● **Work required**:
Would you return every entry below exactly as written, without its images?

-- Data provided follows --

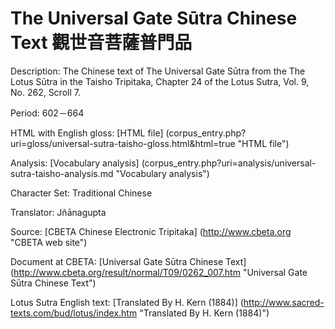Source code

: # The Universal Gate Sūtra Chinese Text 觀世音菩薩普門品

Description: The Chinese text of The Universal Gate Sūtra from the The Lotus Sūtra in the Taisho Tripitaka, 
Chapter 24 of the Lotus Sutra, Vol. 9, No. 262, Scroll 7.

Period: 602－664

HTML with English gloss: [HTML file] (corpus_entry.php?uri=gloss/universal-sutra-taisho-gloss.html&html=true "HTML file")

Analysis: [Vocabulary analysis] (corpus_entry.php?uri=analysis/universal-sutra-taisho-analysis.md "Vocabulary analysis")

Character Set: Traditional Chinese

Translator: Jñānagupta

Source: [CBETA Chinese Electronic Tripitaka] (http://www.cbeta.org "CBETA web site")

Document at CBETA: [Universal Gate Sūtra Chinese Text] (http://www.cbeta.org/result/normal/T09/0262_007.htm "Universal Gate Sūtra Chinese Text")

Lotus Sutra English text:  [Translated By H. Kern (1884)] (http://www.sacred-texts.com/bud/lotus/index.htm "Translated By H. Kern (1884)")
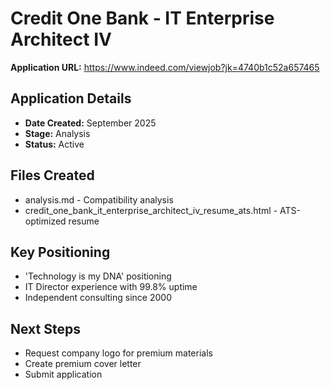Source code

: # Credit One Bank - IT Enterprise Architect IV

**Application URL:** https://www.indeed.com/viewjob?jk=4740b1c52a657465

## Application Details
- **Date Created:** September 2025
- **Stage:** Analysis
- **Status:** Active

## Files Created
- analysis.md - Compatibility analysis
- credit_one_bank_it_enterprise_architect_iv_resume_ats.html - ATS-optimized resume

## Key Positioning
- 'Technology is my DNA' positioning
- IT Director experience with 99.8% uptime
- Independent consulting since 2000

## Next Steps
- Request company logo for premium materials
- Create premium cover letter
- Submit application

-- Data provided concluded --

● **Result for this exercise**:
Source code

: # The Universal Gate Sūtra Chinese Text 觀世音菩薩普門品

Description: The Chinese text of The Universal Gate Sūtra from the The Lotus Sūtra in the Taisho Tripitaka, 
Chapter 24 of the Lotus Sutra, Vol. 9, No. 262, Scroll 7.

Period: 602－664

HTML with English gloss: [HTML file] (corpus_entry.php?uri=gloss/universal-sutra-taisho-gloss.html&html=true "HTML file")

Analysis: [Vocabulary analysis] (corpus_entry.php?uri=analysis/universal-sutra-taisho-analysis.md "Vocabulary analysis")

Character Set: Traditional Chinese

Translator: Jñānagupta

Source: [CBETA Chinese Electronic Tripitaka] (http://www.cbeta.org "CBETA web site")

Document at CBETA: [Universal Gate Sūtra Chinese Text] (http://www.cbeta.org/result/normal/T09/0262_007.htm "Universal Gate Sūtra Chinese Text")

Lotus Sutra English text:  [Translated By H. Kern (1884)] (http://www.sacred-texts.com/bud/lotus/index.htm "Translated By H. Kern (1884)")
Source code

: # Credit One Bank - IT Enterprise Architect IV

**Application URL:** https://www.indeed.com/viewjob?jk=4740b1c52a657465

## Application Details
- **Date Created:** September 2025
- **Stage:** Analysis
- **Status:** Active

## Files Created
- analysis.md - Compatibility analysis
- credit_one_bank_it_enterprise_architect_iv_resume_ats.html - ATS-optimized resume

## Key Positioning
- 'Technology is my DNA' positioning
- IT Director experience with 99.8% uptime
- Independent consulting since 2000

## Next Steps
- Request company logo for premium materials
- Create premium cover letter
- Submit application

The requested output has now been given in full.